Potential Use of Antifreeze DNA Aptamers for the Cryopreservation of Human Erythrocytes

This article summarizes proof of concept experiments which clearly demonstrated the ability of DNA aptamers selected against a molecular mimic of early ice crystal nuclei to protect the integrity of human erythrocytes following a slow freeze-thaw cycle.
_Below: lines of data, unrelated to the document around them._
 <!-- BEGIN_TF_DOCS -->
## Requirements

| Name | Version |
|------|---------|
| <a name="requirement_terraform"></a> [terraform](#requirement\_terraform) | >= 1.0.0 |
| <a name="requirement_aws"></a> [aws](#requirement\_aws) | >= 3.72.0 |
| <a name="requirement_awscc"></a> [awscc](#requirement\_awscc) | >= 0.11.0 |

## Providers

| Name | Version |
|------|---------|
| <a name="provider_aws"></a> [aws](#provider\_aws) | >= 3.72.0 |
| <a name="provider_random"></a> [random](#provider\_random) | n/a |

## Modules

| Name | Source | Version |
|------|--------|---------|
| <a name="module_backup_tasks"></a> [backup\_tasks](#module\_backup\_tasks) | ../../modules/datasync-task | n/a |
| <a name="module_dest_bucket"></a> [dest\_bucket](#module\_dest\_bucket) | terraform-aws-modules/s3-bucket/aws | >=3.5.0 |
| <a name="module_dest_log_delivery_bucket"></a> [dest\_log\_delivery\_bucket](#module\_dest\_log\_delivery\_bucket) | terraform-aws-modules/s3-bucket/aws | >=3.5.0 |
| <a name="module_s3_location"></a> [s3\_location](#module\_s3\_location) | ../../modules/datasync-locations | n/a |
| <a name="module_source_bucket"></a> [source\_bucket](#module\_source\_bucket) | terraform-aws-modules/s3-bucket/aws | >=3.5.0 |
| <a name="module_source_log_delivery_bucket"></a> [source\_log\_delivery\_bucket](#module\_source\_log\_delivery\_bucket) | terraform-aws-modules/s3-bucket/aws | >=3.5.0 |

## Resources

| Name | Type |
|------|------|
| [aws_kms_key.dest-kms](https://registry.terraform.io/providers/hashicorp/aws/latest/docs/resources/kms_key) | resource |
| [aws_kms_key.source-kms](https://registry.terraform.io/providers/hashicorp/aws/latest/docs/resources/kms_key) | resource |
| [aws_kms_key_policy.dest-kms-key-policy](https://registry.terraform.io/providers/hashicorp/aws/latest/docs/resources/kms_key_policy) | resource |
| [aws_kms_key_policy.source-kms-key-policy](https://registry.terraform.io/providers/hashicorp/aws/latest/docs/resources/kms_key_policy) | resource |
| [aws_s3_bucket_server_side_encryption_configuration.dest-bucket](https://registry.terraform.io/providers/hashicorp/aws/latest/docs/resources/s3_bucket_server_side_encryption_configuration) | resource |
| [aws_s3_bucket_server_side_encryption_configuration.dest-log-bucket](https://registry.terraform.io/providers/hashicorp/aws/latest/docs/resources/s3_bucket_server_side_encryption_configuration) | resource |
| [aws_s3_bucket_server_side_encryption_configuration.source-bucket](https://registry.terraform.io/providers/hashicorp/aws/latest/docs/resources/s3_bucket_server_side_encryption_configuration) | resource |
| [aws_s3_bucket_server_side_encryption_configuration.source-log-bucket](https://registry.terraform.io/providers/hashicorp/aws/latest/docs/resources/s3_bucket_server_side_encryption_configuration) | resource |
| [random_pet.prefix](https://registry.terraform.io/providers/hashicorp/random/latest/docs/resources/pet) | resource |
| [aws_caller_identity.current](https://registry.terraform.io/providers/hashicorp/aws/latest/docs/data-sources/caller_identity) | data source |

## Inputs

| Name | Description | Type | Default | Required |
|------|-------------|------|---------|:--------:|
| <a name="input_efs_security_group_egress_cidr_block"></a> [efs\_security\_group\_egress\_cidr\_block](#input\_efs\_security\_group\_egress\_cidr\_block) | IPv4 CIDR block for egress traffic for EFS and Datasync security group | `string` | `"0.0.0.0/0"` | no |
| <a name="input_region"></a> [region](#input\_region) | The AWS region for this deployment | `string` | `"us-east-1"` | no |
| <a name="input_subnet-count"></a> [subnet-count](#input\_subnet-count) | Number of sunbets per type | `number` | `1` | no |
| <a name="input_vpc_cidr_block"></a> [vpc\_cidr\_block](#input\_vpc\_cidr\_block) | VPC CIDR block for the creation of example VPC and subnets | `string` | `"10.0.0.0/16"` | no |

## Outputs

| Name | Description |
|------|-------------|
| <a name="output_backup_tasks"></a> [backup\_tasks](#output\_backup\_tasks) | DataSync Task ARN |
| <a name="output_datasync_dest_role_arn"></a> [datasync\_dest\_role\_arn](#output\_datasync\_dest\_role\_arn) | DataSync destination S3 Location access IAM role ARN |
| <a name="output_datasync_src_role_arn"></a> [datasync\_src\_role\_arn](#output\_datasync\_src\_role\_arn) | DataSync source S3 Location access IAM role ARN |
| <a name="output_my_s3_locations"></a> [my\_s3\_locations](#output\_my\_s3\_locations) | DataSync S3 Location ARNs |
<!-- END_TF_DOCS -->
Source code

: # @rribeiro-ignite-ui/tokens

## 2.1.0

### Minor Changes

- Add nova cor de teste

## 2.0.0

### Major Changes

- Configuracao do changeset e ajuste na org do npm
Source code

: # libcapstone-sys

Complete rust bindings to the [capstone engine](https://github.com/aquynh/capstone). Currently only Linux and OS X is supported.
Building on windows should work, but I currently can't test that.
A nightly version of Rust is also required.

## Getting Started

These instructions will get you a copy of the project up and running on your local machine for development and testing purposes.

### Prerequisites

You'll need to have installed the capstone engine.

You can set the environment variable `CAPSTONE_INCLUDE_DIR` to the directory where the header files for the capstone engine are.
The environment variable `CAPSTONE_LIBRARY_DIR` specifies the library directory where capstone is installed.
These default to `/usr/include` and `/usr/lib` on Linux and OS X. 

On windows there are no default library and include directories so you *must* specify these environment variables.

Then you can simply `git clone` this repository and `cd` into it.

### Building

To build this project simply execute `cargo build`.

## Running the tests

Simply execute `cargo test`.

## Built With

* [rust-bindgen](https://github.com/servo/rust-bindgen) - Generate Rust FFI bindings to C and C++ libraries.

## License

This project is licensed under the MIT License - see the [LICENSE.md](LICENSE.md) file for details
Following 10 cycles of selection and DNA amplification of rare candidate DNA aptamers against a copper-organic ligand complex which holds water molecules in a conformation resembling early ice crystal nuclei, the aptamers were tested for their ability to preserve erythrocyte morphology by phase-contrast microscopy versus controls without aptamers and with the original randomized aptamer DNA library template following slow freezing and storage overnight at -20 °C with slow thawing at 25 °C. Those experiments revealed that a minimum of 32 μg/ml of the final selected aptamer pool of DNA molecules was required to completely protect nearly 100% of the erythrocytes. By contrast, the treatment groups without the aptamers or with the randomized aptamer template DNA at 32 μg/ml produced only fragmented erythrocytes and cellular debris (no intact cells), thus indicating that specifically selected DNA conformations were required to bind and limit the size of forming ice crystals to cryoprotect the erythrocytes.